Smallwood Counselor Honored as Finalist for National Award



Michelle James, a school counselor at General Smallwood Middle School in Charles Co. (Submitted photo)
LA PLATA, Md. (January 25, 2011) — Michelle James, a school counselor at General Smallwood Middle School in Indian Head, was recently selected by the American School Counselor Association (ASCA) as one of 10 finalists for the national 2011 School Counselor of the Year award. The awards program honors counselors who serve as student advocates, are innovative, contribute to student achievement and coordinate effective counseling programs.

James said she was honored to learn she was named a finalist at the national level. “Being named a finalist for ASCA's School Counselor of the Year has truly been an honor. I am humbled by the recognition and excited about the opportunities and experiences this will bring. I believe that iron sharpens iron and because I have had the love and support of my family and the chance to work with outstanding students and parents, outstanding parents, and a talented set of educators, I am being given the opportunity to be recognized by a profession that I love and respect,” she said.

She was nominated by Smallwood Principal Cynthia Baker for her passion and dedication to children. “Mrs. James is one of a kind. You can find her in a classroom training students on bullying, college knowledge or test taking strategies, or in the hallways greeting students with a warm smile. Her commitment and dedication are evident,” Baker wrote in a nomination letter.

James has served as a counselor at Smallwood since August 2008, and is the counseling department chair, the Advancement Via Individual Determination (AVID) program counselor and coordinator, and coordinates the Saturday School program for students who need additional assistance. She also sponsors the student council association, peer mediation club, the Black Saga team and the yearbook clubs.

James said the overall goal of her efforts as a school counselor aid in providing students with a comprehensive program that addresses academic, personal, social and career development. “I advocate for students by giving them opportunities that they may not experience otherwise. I also advocate for students on an individual basis. Though I believe each student is responsible for achieving, some students need more support in areas than others. We have to meet students where they are in order to help them grow,” she said.

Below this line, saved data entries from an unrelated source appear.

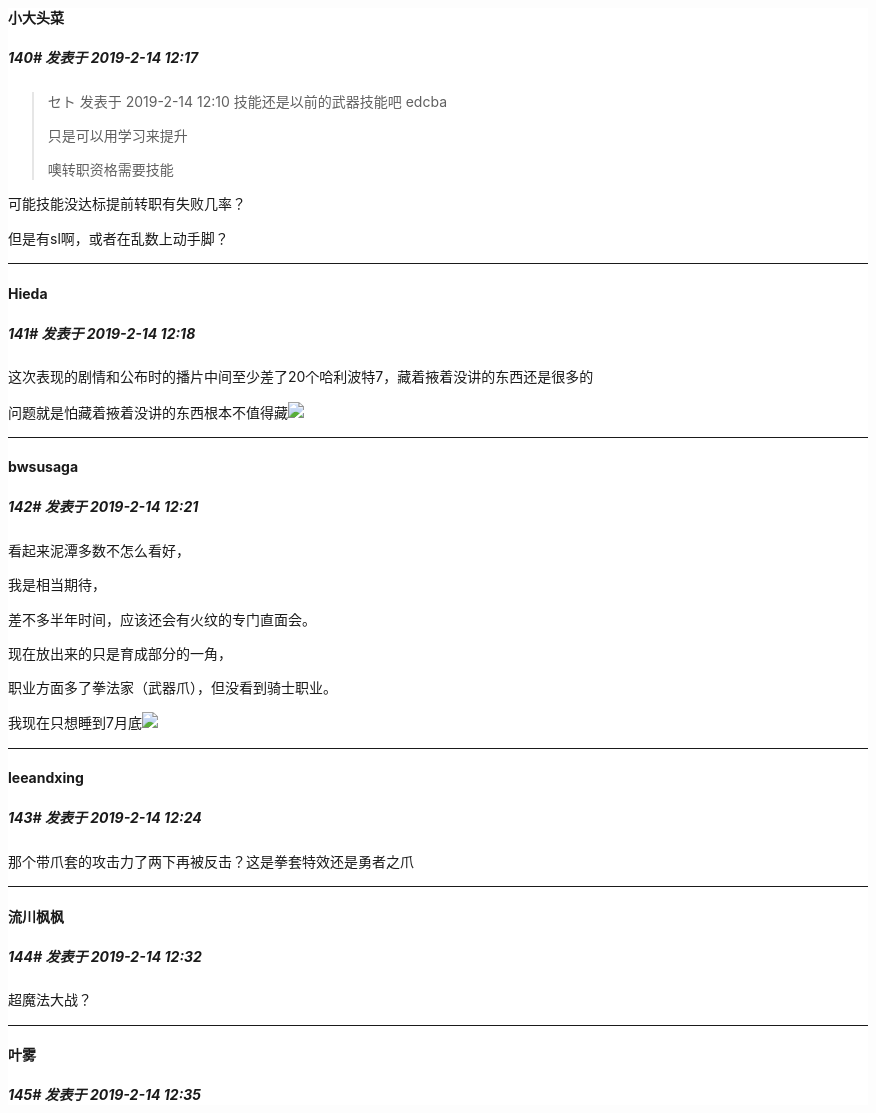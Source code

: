 ####  小大头菜  
##### 140#       发表于 2019-2-14 12:17

<blockquote>セト 发表于 2019-2-14 12:10
技能还是以前的武器技能吧 edcba

只是可以用学习来提升

噢转职资格需要技能</blockquote>
可能技能没达标提前转职有失败几率？

但是有sl啊，或者在乱数上动手脚？

*****

####  Hieda  
##### 141#       发表于 2019-2-14 12:18

这次表现的剧情和公布时的播片中间至少差了20个哈利波特7，藏着掖着没讲的东西还是很多的

问题就是怕藏着掖着没讲的东西根本不值得藏<img src="https://static.saraba1st.com/image/smiley/face2017/001.png" referrerpolicy="no-referrer">

*****

####  bwsusaga  
##### 142#       发表于 2019-2-14 12:21

看起来泥潭多数不怎么看好，

我是相当期待，

差不多半年时间，应该还会有火纹的专门直面会。

现在放出来的只是育成部分的一角，

职业方面多了拳法家（武器爪），但没看到骑士职业。

我现在只想睡到7月底<img src="https://static.saraba1st.com/image/smiley/face2017/186.png" referrerpolicy="no-referrer">

*****

####  leeandxing  
##### 143#       发表于 2019-2-14 12:24

那个带爪套的攻击力了两下再被反击？这是拳套特效还是勇者之爪

*****

####  流川枫枫  
##### 144#       发表于 2019-2-14 12:32

超魔法大战？

*****

####  叶雾  
##### 145#       发表于 2019-2-14 12:35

She began her career with Charles County Public Schools in 2004 at Mt. Hope/Nanjemoy Elementary School, where she served as school counselor for four years. During her time at Mt. Hope/Nanjemoy, James co-chaired the annual community Thanksgiving feast, coordinated the Toys for Tots program and began a schoolwide monthly student recognition program for students. She also researched and implemented lesson plans to target student weaknesses in the classroom, and arranged group and individual sessions for those students who needed additional assistance.

In 2008, James was asked to transfer from Mt. Hope/Nanjemoy to Smallwood in order to continue working with the fifth-grade class. Jeanette Kaufmann, supervising school counselor for CCPS, said James’ transition and willingness to follow her elementary students to a new school is just one example of her can-do attitude.

“While reluctant to leave her elementary school, she agreed to follow her fifth graders to a feeder middle school and develop a strong, outcome-based counseling program for Smallwood’s 500 plus students. Michelle immediately took a proactive approach, meeting with students, parents and staff to learn about her new community,” Kaufmann wrote in a nomination letter.

James also said collaboration is important in order for students to reach their maximum potential. “It takes a village to raise a child is not just a saying to me. When we all come together to work on an issue, more ideas are generated and we become more productive in our services to students,” she said.

She will be recognized for her nomination, along with nine other finalists, during a three-day event in Washington, D.C., next month. She will also be honored by the Board of Education on Jan. 11 as part of a recognition for National School Counseling Week.

James received a bachelor’s of science degree in human development and family science in 2002, and a master of arts in counselor education from The Ohio State University in 2004. She is also the membership and registration chair of the Maryland School Counselor Association and is nationally certified in school counseling.